- Cover of the first Japanese volume

ダーク・エッジ (Dāku Ejji)
- Written by: Yu Aikawa
- Published by: MediaWorks
- English publisher: NA: ComicsOne DrMaster;
- Magazine: Dengeki Comic Gao!
- Original run: 1998 – 2006
- Volumes: 15

= Dark Edge =

Japanese manga series

Dark Edge (ダーク・エッジ, Dāku Ejji) is a horror manga series created by Yu Aikawa. It focuses on a teenage boy, Kuro Takagi, and the people surrounding him. The story starts shortly after his mother's death.

==Plot==
Following the death of his mother, Kuro Takagi transfers to Yotsuji Private High School where the headmaster is his father. The school has a rule forbidding students from being on campus after sunset. When Kuro and some of his classmates break this rule on their first day of attendance, they find themselves victims of a zombie attack. Although students manage to escape, this becomes the first of many such encounters with zombies, and a prelude to Kuro discovering his own zombie abilities, as well as family ties previously unknown to him.

==Characters==
- Kuro Takagi - The hero of this horror manga, he's afraid of the dark. His mother attempts to tell him of something while on her deathbed but dies first. While his relatives debate where he is to stay he is approached and invited to his father's school, leading Kuro to an academy that teaches folklore and dark arts history in place of math and other academics. Later on he gains a spirit creature named Pochi.
- "Lady" Mao Toyama - Kuro's (unbeknownst to him) long lost sister. Being highly spiritually aware, she is able to summon a butterfly-alien familiar named "Neferti," and can transform her into a sword. Craves attention from her father, who has decided to focus on her brother Kuro instead. She is thus filled with contempt for Kuro.
- Kuro and Mao's father - The unnamed headmaster of the school, he gave his son a ring which will allow him to strengthen his powers, yet also attract Succubi and Nosferatu.
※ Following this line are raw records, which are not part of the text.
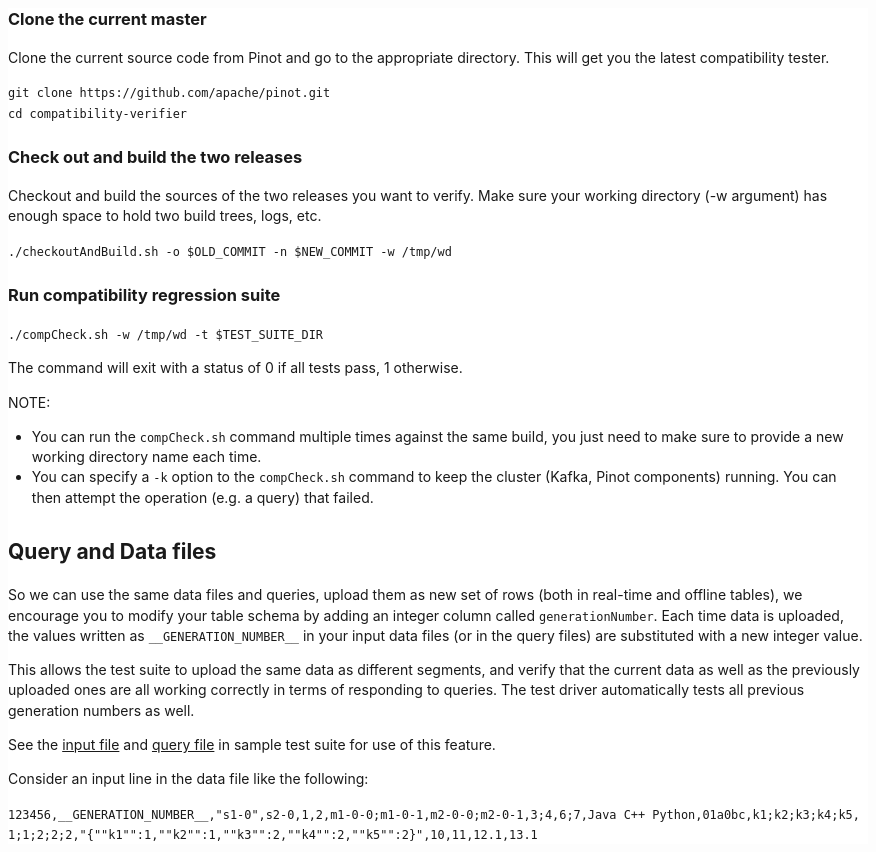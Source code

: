 ### Clone the current master

Clone the current source code from Pinot and go to the appropriate directory. This will get you the latest compatibility tester.

```
git clone https://github.com/apache/pinot.git
cd compatibility-verifier
```

### Check out and build the two releases

Checkout and build the sources of the two releases you want to verify. Make sure your working directory (-w argument) has enough space to hold two build trees, logs, etc.

```
./checkoutAndBuild.sh -o $OLD_COMMIT -n $NEW_COMMIT -w /tmp/wd
```

### Run compatibility regression suite

```
./compCheck.sh -w /tmp/wd -t $TEST_SUITE_DIR
```

The command will exit with a status of 0 if all tests pass, 1 otherwise.

NOTE:

* You can run the `compCheck.sh` command multiple times against the same build, you just need to make sure to provide a new working directory name each time.
* You can specify a `-k` option to the `compCheck.sh` command to keep the cluster (Kafka, Pinot components) running. You can then attempt the operation (e.g. a query) that failed.

## Query and Data files

So we can use the same data files and queries, upload them as new set of rows (both in real-time and offline tables), we encourage you to modify your table schema by adding an integer column called `generationNumber`. Each time data is uploaded, the values written as `__GENERATION_NUMBER__` in your input data files (or in the query files) are substituted with a new integer value.

This allows the test suite to upload the same data as different segments, and verify that the current data as well as the previously uploaded ones are all working correctly in terms of responding to queries. The test driver automatically tests all previous generation numbers as well.

See the [input file](https://github.com/apache/pinot/blob/master/compatibility-verifier/sample-test-suite/config/data/RealtimeFeatureTest1-data-00.csv) and [query file](https://github.com/apache/pinot/blob/master/compatibility-verifier/sample-test-suite/config/queries/feature-test-2-sql-realtime.queries) in sample test suite for use of this feature.

Consider an input line in the data file like the following:

```
123456,__GENERATION_NUMBER__,"s1-0",s2-0,1,2,m1-0-0;m1-0-1,m2-0-0;m2-0-1,3;4,6;7,Java C++ Python,01a0bc,k1;k2;k3;k4;k5,1;1;2;2;2,"{""k1"":1,""k2"":1,""k3"":2,""k4"":2,""k5"":2}",10,11,12.1,13.1
```
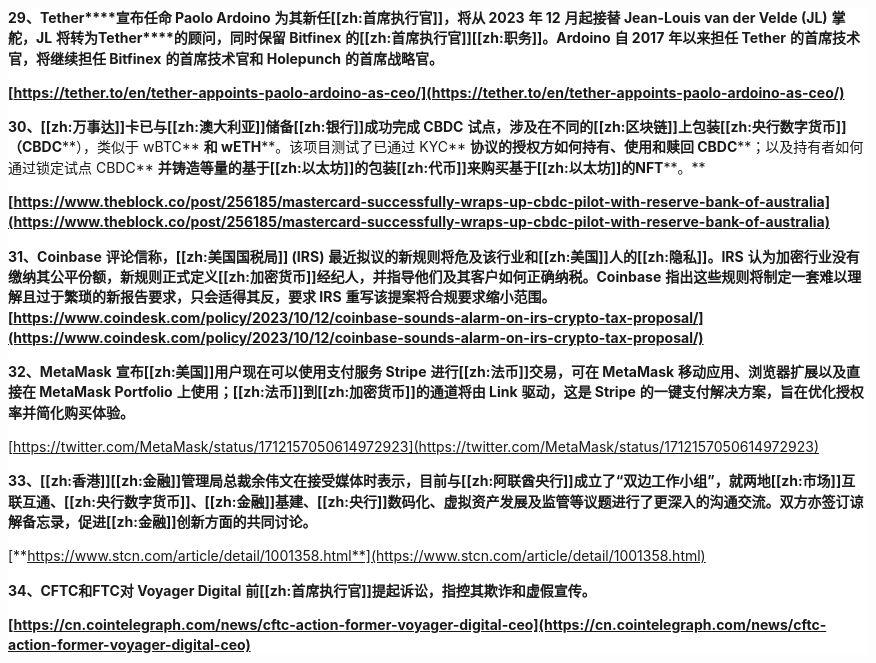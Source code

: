 **29、Tether****宣布任命 Paolo Ardoino** **为其新任[[zh:首席执行官]]，将从 2023** **年 12** **月起接替 Jean-Louis van der Velde (JL)** **掌舵，JL** **将转为Tether****的顾问，同时保留 Bitfinex** **的[[zh:首席执行官]][[zh:职务]]。Ardoino** **自 2017** **年以来担任 Tether** **的首席技术官，将继续担任 Bitfinex** **的首席技术官和 Holepunch** **的首席战略官。**   

**[https://tether.to/en/tether-appoints-paolo-ardoino-as-ceo/](https://tether.to/en/tether-appoints-paolo-ardoino-as-ceo/)**

**30、[[zh:万事达]]卡已与[[zh:澳大利亚]]储备[[zh:银行]]成功完成 CBDC** **试点，涉及在不同的[[zh:区块链]]上包装[[zh:央行数字货币]]（CBDC****），类似于 wBTC** **和 wETH****。该项目测试了已通过 KYC** **协议的授权方如何持有、使用和赎回 CBDC****；以及持有者如何通过锁定试点 CBDC** **并铸造等量的基于[[zh:以太坊]]的包装[[zh:代币]]来购买基于[[zh:以太坊]]的NFT****。** 

**[https://www.theblock.co/post/256185/mastercard-successfully-wraps-up-cbdc-pilot-with-reserve-bank-of-australia](https://www.theblock.co/post/256185/mastercard-successfully-wraps-up-cbdc-pilot-with-reserve-bank-of-australia)**

**31、Coinbase** **评论信称，[[zh:美国国税局]] (IRS)** **最近拟议的新规则将危及该行业和[[zh:美国]]人的[[zh:隐私]]。IRS** **认为加密行业没有缴纳其公平份额，新规则正式定义[[zh:加密货币]]经纪人，并指导他们及其客户如何正确纳税。Coinbase** **指出这些规则将制定一套难以理解且过于繁琐的新报告要求，只会适得其反，要求 IRS** **重写该提案将合规要求缩小范围。[https://www.coindesk.com/policy/2023/10/12/coinbase-sounds-alarm-on-irs-crypto-tax-proposal/](https://www.coindesk.com/policy/2023/10/12/coinbase-sounds-alarm-on-irs-crypto-tax-proposal/)**

**32、MetaMask** **宣布[[zh:美国]]用户现在可以使用支付服务 Stripe** **进行[[zh:法币]]交易，可在 MetaMask** **移动应用、浏览器扩展以及直接在 MetaMask Portfolio** **上使用；[[zh:法币]]到[[zh:加密货币]]的通道将由 Link** **驱动，这是 Stripe** **的一键支付解决方案，旨在优化授权率并简化购买体验。**        

[https://twitter.com/MetaMask/status/1712157050614972923](https://twitter.com/MetaMask/status/1712157050614972923)

**33、[[zh:香港]][[zh:金融]]管理局总裁余伟文在接受媒体时表示，目前与[[zh:阿联酋央行]]成立了“****双边工作小组”****，就两地[[zh:市场]]互联互通、[[zh:央行数字货币]]、[[zh:金融]]基建、[[zh:央行]]数码化、虚拟资产发展及监管等议题进行了更深入的沟通交流。双方亦签订谅解备忘录，促进[[zh:金融]]创新方面的共同讨论。**

[**https://www.stcn.com/article/detail/1001358.html**](https://www.stcn.com/article/detail/1001358.html)

**34、CFTC****和FTC****对 Voyager Digital** **前[[zh:首席执行官]]提起诉讼，指控其欺诈和虚假宣传。**

**[https://cn.cointelegraph.com/news/cftc-action-former-voyager-digital-ceo](https://cn.cointelegraph.com/news/cftc-action-former-voyager-digital-ceo)**


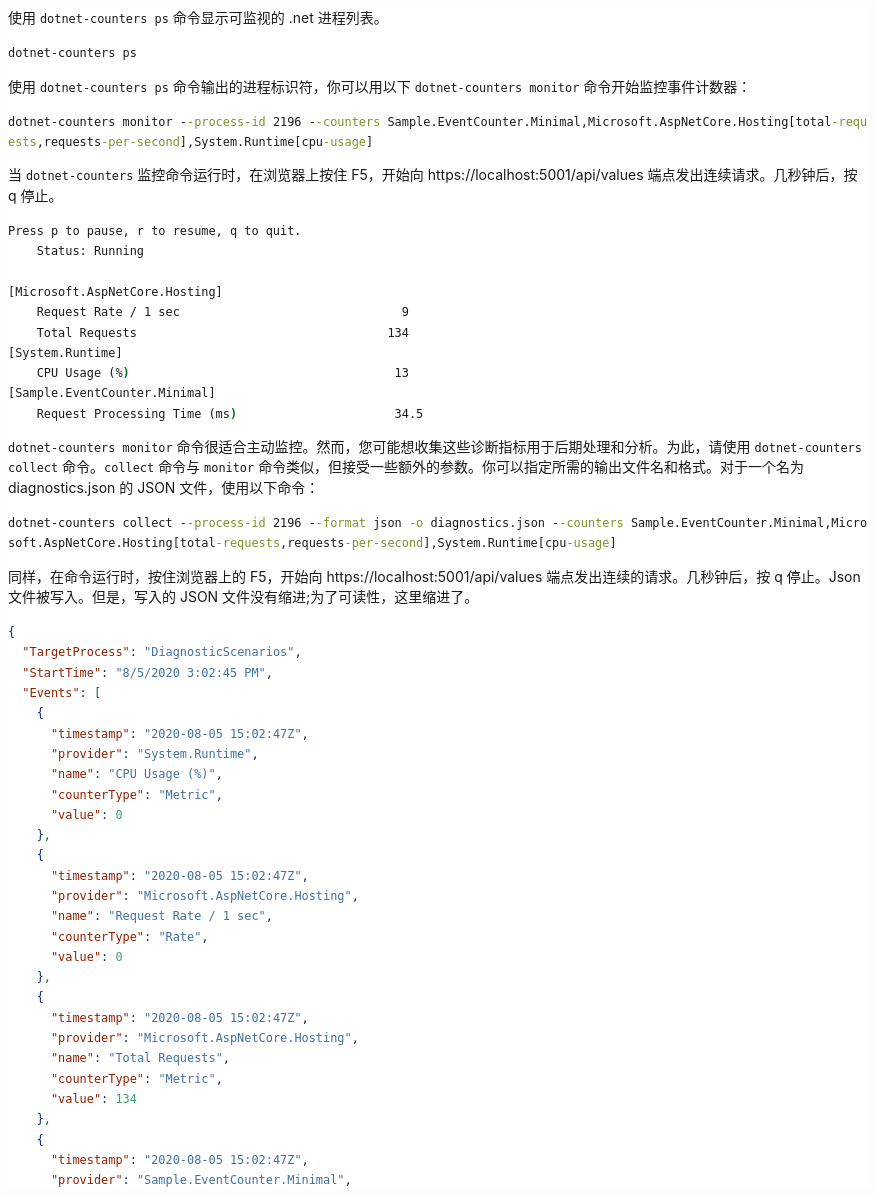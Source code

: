使用 `dotnet-counters ps` 命令显示可监视的 .net 进程列表。

```
dotnet-counters ps
```

使用 `dotnet-counters ps` 命令输出的进程标识符，你可以用以下 `dotnet-counters monitor` 命令开始监控事件计数器：

```cmd
dotnet-counters monitor --process-id 2196 --counters Sample.EventCounter.Minimal,Microsoft.AspNetCore.Hosting[total-requests,requests-per-second],System.Runtime[cpu-usage]
```

当 `dotnet-counters` 监控命令运行时，在浏览器上按住 F5，开始向 https://localhost:5001/api/values 端点发出连续请求。几秒钟后，按 q 停止。

```cmd
Press p to pause, r to resume, q to quit.
    Status: Running

[Microsoft.AspNetCore.Hosting]
    Request Rate / 1 sec                               9
    Total Requests                                   134
[System.Runtime]
    CPU Usage (%)                                     13
[Sample.EventCounter.Minimal]
    Request Processing Time (ms)                      34.5
```

`dotnet-counters monitor` 命令很适合主动监控。然而，您可能想收集这些诊断指标用于后期处理和分析。为此，请使用 `dotnet-counters collect` 命令。`collect` 命令与 `monitor` 命令类似，但接受一些额外的参数。你可以指定所需的输出文件名和格式。对于一个名为 diagnostics.json 的 JSON 文件，使用以下命令：

```cmd
dotnet-counters collect --process-id 2196 --format json -o diagnostics.json --counters Sample.EventCounter.Minimal,Microsoft.AspNetCore.Hosting[total-requests,requests-per-second],System.Runtime[cpu-usage]
```

同样，在命令运行时，按住浏览器上的 F5，开始向 https://localhost:5001/api/values 端点发出连续的请求。几秒钟后，按 q 停止。Json 文件被写入。但是，写入的 JSON 文件没有缩进;为了可读性，这里缩进了。

```json
{
  "TargetProcess": "DiagnosticScenarios",
  "StartTime": "8/5/2020 3:02:45 PM",
  "Events": [
    {
      "timestamp": "2020-08-05 15:02:47Z",
      "provider": "System.Runtime",
      "name": "CPU Usage (%)",
      "counterType": "Metric",
      "value": 0
    },
    {
      "timestamp": "2020-08-05 15:02:47Z",
      "provider": "Microsoft.AspNetCore.Hosting",
      "name": "Request Rate / 1 sec",
      "counterType": "Rate",
      "value": 0
    },
    {
      "timestamp": "2020-08-05 15:02:47Z",
      "provider": "Microsoft.AspNetCore.Hosting",
      "name": "Total Requests",
      "counterType": "Metric",
      "value": 134
    },
    {
      "timestamp": "2020-08-05 15:02:47Z",
      "provider": "Sample.EventCounter.Minimal",
```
He created the school in an effort to strengthen the remnants of the monster species that was nearly wiped out two decades ago by "Carriers." Apparently wants his son dead, and treats his daughter more like a pet than family.
- Miki Akasaka - A girl with a fiery personality and friend of Kana Okamoto. She is willing to do anything to have her friend return to her normal human state.
- Kana Okamoto - The first character to die in the series, she fell in love with Mr Tsuchiya the biology teacher, and ended up becoming a zombie after her corpse was implanted with "evil genes."
- Louie Nishiwaki - A smart and strong boy born to a Japanese father and African-American mother, he was often excluded from group activities in his youth due to his dark skin. He's also afraid of blood, and faints at first sight of it.
- Akimi Shimizu - A girl with light-colored hair and upbeat personality, she is madly in love with Mr. Tsuchiya, a confirmed "nosferatu." Her love for him continues even after she found out about her teacher and his experiment on Kana Okamoto.
- Ise Tetsuzo - A dark-skinned boy with a twin sister in the hospital, he is willing to become a Nosferatu in order to discover the secret of immortality. He is dating a middle school girl and plays in a rock band. He's the series resident "bad boy."
- Mr. Tsuchiya / John Garous - The school's biology teacher, and secretly the last remaining member of the Nosferatu (monsters that, in Dark Edge, look like classical depictions of the devil). Kana Okamoto fell madly in love with him, so Garous turned her into a zombie. Currently the manga's main antagonist.
- Sonobe - A new teacher, and member of the Succubus race. Has a youthful appearance and is obsessed with drinking Kuro's blood.
- "Carriers" - Humans with magical powers, these Carriers were the ones responsible for bringing the Nosferatu race to the brink of extinction back in the 1980s.

==Manga==
Dark Edge, written and illustrated by Yu Aikawa, was serialized in the publisher MediaWorks' magazine Dengeki Comic Gao! from June 27, 1998, to February 27, 2006. The series was collected into fifteen tankōbon published between March 15, 1999, and April 15, 2006. It was republished by Gentosha in a five-volume bunkoban edition between January 24, 2013, and July 24, 2013.

==Radio drama==
A radio drama starring Tomokazu Seki was broadcast on Nippon Cultural Broadcasting's Dengeki Taishō in October 1999. Its eleven episodes were published into two CDs produced by Pioneer LDC and distributed by Marine Entertainment; titled Hajimari no Yorei (はじまりの予鈴), the first CD was released on December 15, 1999, and the second on February 16, 2000.